安積明子『「新聞記者」という欺瞞 「国民の代表」発言の意味をあらためて問う』(ワニブックス,2020)

前に何か論稿でも読んだのか安積明子の名前に記憶があり、つい先日ヤフーニュースのコメント欄で
松井一郎と太田房江のバトルに対して冷静な指摘をしているのに感心し、借りて読み始めた次第(^^)
「第1章 記者会見の現場で起こっていること」を読むと、小生の中で評価が低かった某野党党首にも
伸び代がありそうなことを知ったし、それなりに有益な内容の本だが、読み続けるのは止めた(^_^;)
望月衣塑子記者騒動での大手メディアを批判する内容らしいが(安積明子はフリージャーナリスト)、
この東京新聞記者に小生は興味が無いので時間の有効活用(^_^;) なお、本書35頁に次の記述(@_@;)

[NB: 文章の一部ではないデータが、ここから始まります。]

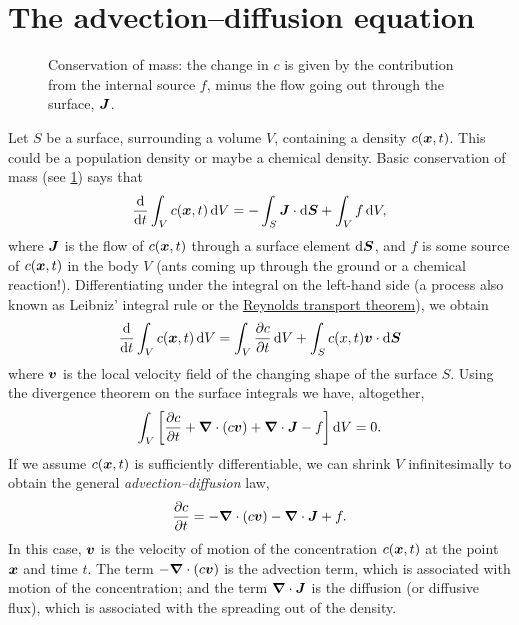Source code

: \documentclass[main.tex]{subfiles}
\begin{document}
\section{The advection--diffusion equation}
\begin{figure}
\centering

\caption{Conservation of mass: the change in $c$ is given by the contribution from the internal source $f$, minus the flow going out through the surface, $\v{J}$.}
\label{fig:cons-of-mass}
\end{figure}

Let $S$ be a surface, surrounding a volume $V$, containing a density $c(\v{x},t)$. This could be a population density or maybe a chemical density. Basic conservation of mass (see \cref{fig:cons-of-mass}) says that
\begin{equation}
\fd{}{t}\int_{V}c(\v{x},t) \, \d V = -\int_{S}\v{J}\cdot \d \v{S}  + \int_{V} f \, \d V,
\end{equation}
where $\v{J}$ is the flow of $c(\v{x},t)$ through a surface element $\d\v{S}$, and $f$ is some source of $c(\v{x},t)$ in the body $V$ (ants coming up through the ground or a chemical reaction!). Differentiating under the integral on the left-hand side (a process also known as Leibniz' integral rule or the \href{https://en.wikipedia.org/wiki/Reynolds_transport_theorem}{Reynolds transport theorem}), we obtain 
\begin{equation}
\fd{}{t}\int_{V}c(\v{x},t) \, \d V  = \int_{V}\pd{c}{t}\,\d V  + \int_{S}c(x,t)\v{v}\cdot \d{\v{S}}
\end{equation}
where $\v{v}$ is the local velocity field of the changing shape of the surface $S$. Using the divergence theorem on the surface integrals we have, altogether,
\begin{equation}
\int_{V}\left[\pd{c}{t}+ \vdel\cdot (c \v{v}) + \vdel \cdot \v{J} - f \right]\d{V} =0. 
\end{equation} 
If we assume $c(\v{x},t)$ is sufficiently differentiable, we can shrink $V$ infinitesimally to obtain the general \emph{advection--diffusion} law,
\begin{equation}
\label{adv-diff-law}
\pd{c}{t} = - \vdel\cdot (c \v{v}) -  \vdel \cdot \v{J} + f.  
\end{equation}
In this case, $\v{v}$ is the velocity of motion of the concentration $c(\v{x},t)$ at the point $\v{x}$ and time $t$. The term $- \vdel\cdot (c \v{v}) $ is the advection term, which is associated with motion of the concentration;  and the term  $\vdel \cdot \v{J}$ is the diffusion (or diffusive flux), which is associated with the spreading out of the density.
\end{document}
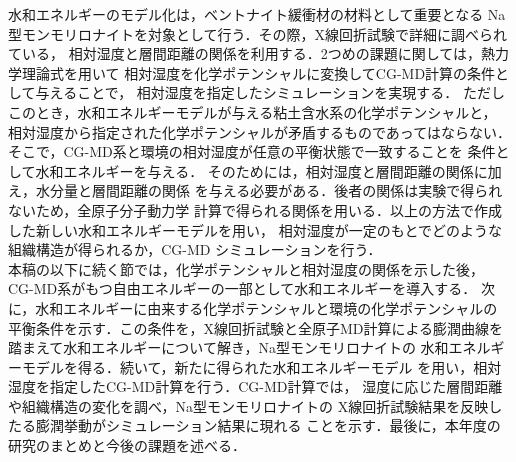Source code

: 水和エネルギーのモデル化は，ベントナイト緩衝材の材料として重要となる
Na型モンモリロナイトを対象として行う．その際，X線回折試験で詳細に調べられている，
相対湿度と層間距離の関係を利用する．2つめの課題に関しては，熱力学理論式を用いて
相対湿度を化学ポテンシャルに変換してCG-MD計算の条件として与えることで，
相対湿度を指定したシミュレーションを実現する．
ただしこのとき，水和エネルギーモデルが与える粘土含水系の化学ポテンシャルと，
相対湿度から指定された化学ポテンシャルが矛盾するものであってはならない．
そこで，CG-MD系と環境の相対湿度が任意の平衡状態で一致することを
条件として水和エネルギーを与える．
そのためには，相対湿度と層間距離の関係に加え，水分量と層間距離の関係
を与える必要がある．後者の関係は実験で得られないため，全原子分子動力学
計算で得られる関係を用いる．以上の方法で作成した新しい水和エネルギーモデルを用い，
相対湿度が一定のもとでどのような組織構造が得られるか，CG-MD
シミュレーションを行う．\\
\hspace{\parindent}
本稿の以下に続く節では，化学ポテンシャルと相対湿度の関係を示した後，
CG-MD系がもつ自由エネルギーの一部として水和エネルギーを導入する．
次に，水和エネルギーに由来する化学ポテンシャルと環境の化学ポテンシャルの
平衡条件を示す．この条件を，X線回折試験と全原子MD計算による膨潤曲線を
踏まえて水和エネルギーについて解き，Na型モンモリロナイトの
水和エネルギーモデルを得る．続いて，新たに得られた水和エネルギーモデル
を用い，相対湿度を指定したCG-MD計算を行う．CG-MD計算では，
湿度に応じた層間距離や組織構造の変化を調べ，Na型モンモリロナイトの
X線回折試験結果を反映したる膨潤挙動がシミュレーション結果に現れる
ことを示す．最後に，本年度の研究のまとめと今後の課題を述べる．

    ・・・/栃木県の医師の家庭に生まれた今井[尚哉総理秘書官兼総理]補佐官は、
    東大法学部を卒業した後、旧通産省に入省。主にエネルギー畑を歩み、エネルギー庁
    次長も務めた。叔父は元新日鉄社長で、経団連会長も務めた今井敬氏。同じく叔父の
    故・今井善衛氏は、旧通産省で事務次官を務め、商工省時代には安倍首相の祖父である
    故・岸信介元首相と繋がり、城山三郎氏の小説『官僚たちの夏』のモデルにもなった
    人物だ。/・・・

「故」の付け方に一貫性が無いのはともかく(城山三郎も故人)、気になったのは、「今井善衛氏は
・・・『官僚たちの夏』のモデルにもなった」という件だ(@_@;) 佐高信『経済小説のモデルたち』
(現代教養文庫,1994)の「『官僚たちの夏』と佐橋滋」には次の記述〇 o 。.~~━u( ゚̄  ̄=)プハァ

    ・・・/小説では、早期の自由化を説く「国際派」の玉木と、それを時期尚早とする
    「民族派」の風越の対決が一つの大きな軸となっている。個人的な争いではなく
    政策的な対立なのだが、それはいつしか周囲の人間をも巻き込む感情的な確執とも
    なっていった。/玉木のモデルの今井善衛(元通産次官、現日本石油化学社長)は、
    いま、そのことについて一切語らない。/「『官僚たちの夏』についてなら
    ノーコメントです」/と、インタビューも断られた。/・・・

『官僚たちの夏』の主人公は風越だし、そのモデルは言わずと知れた佐橋滋で、安積明子の書き方が
許されるのなら、〈寺田寅彦は『吾輩は猫である』のモデルにもなった〉というのもアリかな(^_^;)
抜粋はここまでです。